Records supplied:
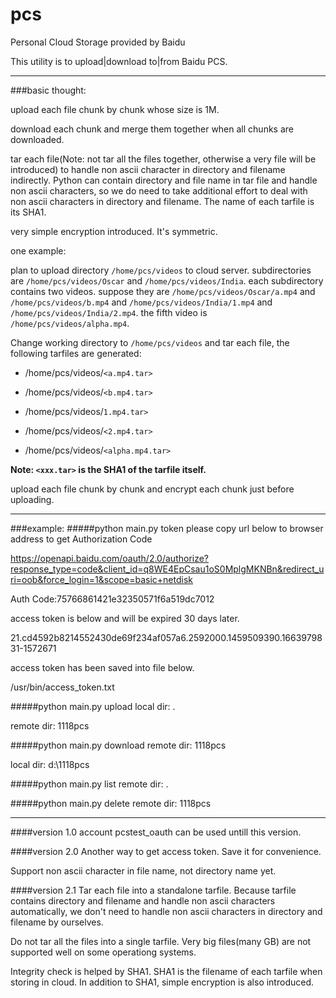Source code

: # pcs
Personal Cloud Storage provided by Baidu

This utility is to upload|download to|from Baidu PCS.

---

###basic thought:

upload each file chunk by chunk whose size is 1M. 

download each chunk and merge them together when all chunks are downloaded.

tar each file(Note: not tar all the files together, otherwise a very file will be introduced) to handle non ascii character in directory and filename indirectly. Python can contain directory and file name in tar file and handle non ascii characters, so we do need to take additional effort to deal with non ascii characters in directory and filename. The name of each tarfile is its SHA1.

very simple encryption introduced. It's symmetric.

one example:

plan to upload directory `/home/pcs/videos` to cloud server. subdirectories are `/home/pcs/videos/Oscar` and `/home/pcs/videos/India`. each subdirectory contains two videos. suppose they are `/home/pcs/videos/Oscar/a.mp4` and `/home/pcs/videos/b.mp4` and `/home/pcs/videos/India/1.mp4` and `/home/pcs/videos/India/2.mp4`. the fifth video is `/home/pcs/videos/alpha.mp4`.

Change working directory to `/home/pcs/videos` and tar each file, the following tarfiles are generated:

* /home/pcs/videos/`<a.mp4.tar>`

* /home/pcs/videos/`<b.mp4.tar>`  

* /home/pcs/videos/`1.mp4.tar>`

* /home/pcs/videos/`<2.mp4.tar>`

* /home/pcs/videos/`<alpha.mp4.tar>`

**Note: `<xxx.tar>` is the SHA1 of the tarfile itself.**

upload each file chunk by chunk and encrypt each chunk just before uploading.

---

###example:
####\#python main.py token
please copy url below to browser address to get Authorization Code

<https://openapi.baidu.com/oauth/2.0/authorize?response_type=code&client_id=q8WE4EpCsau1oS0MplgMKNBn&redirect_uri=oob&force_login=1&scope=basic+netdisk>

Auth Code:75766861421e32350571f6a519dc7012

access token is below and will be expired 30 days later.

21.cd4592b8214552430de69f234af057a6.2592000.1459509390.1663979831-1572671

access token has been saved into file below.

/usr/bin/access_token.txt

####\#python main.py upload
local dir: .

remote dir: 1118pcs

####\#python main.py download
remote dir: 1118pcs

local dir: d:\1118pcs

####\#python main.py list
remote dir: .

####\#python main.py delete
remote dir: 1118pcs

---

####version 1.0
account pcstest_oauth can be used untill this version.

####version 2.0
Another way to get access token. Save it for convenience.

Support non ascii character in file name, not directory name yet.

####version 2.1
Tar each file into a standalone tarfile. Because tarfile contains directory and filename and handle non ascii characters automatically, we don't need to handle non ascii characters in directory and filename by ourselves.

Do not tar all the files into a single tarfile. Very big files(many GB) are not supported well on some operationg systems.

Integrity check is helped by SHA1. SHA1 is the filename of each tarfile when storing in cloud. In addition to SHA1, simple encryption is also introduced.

* * *

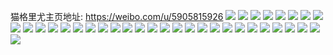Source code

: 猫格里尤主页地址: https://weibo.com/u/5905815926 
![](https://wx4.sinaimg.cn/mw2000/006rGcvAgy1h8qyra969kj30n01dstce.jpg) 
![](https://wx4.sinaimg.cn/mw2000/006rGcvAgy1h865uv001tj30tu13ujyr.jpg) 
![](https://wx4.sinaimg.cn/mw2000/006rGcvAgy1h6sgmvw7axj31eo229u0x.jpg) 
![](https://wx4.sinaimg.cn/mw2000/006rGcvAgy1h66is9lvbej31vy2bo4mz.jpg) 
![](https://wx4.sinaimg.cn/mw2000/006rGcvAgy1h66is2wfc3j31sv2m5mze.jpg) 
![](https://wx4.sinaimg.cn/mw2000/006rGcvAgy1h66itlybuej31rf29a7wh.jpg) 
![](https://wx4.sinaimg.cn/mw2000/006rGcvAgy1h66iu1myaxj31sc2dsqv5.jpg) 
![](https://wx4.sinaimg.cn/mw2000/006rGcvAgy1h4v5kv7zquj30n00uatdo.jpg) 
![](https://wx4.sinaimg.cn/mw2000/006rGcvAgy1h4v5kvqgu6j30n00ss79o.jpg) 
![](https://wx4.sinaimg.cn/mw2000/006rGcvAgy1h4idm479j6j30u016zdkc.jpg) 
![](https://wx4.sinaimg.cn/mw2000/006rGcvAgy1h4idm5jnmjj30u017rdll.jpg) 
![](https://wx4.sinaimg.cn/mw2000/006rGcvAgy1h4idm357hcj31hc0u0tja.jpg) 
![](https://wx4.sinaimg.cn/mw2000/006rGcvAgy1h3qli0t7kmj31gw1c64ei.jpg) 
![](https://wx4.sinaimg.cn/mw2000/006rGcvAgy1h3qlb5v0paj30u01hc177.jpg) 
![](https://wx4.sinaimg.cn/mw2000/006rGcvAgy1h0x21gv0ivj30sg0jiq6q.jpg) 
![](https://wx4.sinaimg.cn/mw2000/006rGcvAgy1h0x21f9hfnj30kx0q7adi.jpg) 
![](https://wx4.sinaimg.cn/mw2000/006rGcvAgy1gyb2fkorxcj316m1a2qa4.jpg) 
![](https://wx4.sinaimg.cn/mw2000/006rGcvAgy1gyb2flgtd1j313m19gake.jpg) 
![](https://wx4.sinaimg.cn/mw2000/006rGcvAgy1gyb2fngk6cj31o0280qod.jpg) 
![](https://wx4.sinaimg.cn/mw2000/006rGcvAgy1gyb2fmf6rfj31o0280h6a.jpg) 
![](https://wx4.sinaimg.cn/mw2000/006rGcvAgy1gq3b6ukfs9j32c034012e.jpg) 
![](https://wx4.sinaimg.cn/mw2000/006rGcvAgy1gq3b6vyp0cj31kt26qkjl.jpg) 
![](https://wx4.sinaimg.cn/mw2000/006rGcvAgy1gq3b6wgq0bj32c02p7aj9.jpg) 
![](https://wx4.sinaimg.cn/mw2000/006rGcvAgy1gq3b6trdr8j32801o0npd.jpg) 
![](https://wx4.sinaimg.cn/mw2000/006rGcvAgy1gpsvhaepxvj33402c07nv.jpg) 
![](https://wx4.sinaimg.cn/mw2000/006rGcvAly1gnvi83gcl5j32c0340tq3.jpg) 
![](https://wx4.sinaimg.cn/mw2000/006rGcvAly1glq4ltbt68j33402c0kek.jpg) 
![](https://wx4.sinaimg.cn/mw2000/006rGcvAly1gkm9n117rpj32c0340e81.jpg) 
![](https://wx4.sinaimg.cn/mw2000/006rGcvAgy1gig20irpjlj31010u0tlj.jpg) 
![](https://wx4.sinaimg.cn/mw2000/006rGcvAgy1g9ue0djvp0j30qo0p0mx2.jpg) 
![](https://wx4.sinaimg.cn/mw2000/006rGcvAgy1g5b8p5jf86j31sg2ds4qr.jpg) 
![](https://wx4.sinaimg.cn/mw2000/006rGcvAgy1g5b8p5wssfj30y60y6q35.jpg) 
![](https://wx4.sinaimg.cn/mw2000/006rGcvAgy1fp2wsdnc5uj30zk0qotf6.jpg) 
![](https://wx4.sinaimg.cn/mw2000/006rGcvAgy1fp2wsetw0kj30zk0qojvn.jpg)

...

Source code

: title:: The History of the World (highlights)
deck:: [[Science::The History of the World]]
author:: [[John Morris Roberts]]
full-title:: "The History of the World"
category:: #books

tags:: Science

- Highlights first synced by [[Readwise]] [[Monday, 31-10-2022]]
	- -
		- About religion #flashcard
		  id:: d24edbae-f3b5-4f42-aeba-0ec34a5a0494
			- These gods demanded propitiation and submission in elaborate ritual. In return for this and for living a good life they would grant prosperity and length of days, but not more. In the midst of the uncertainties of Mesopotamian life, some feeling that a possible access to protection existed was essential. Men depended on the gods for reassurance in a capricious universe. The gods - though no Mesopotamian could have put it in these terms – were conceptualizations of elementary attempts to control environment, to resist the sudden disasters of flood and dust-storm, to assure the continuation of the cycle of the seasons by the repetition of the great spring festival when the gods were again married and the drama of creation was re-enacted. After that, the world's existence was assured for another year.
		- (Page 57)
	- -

About this task: Search the records for lines holding the word "chunk", then copy each line you find.

Answer to the exercise:
upload each file chunk by chunk whose size is 1M. 
download each chunk and merge them together when all chunks are downloaded.
upload each file chunk by chunk and encrypt each chunk just before uploading.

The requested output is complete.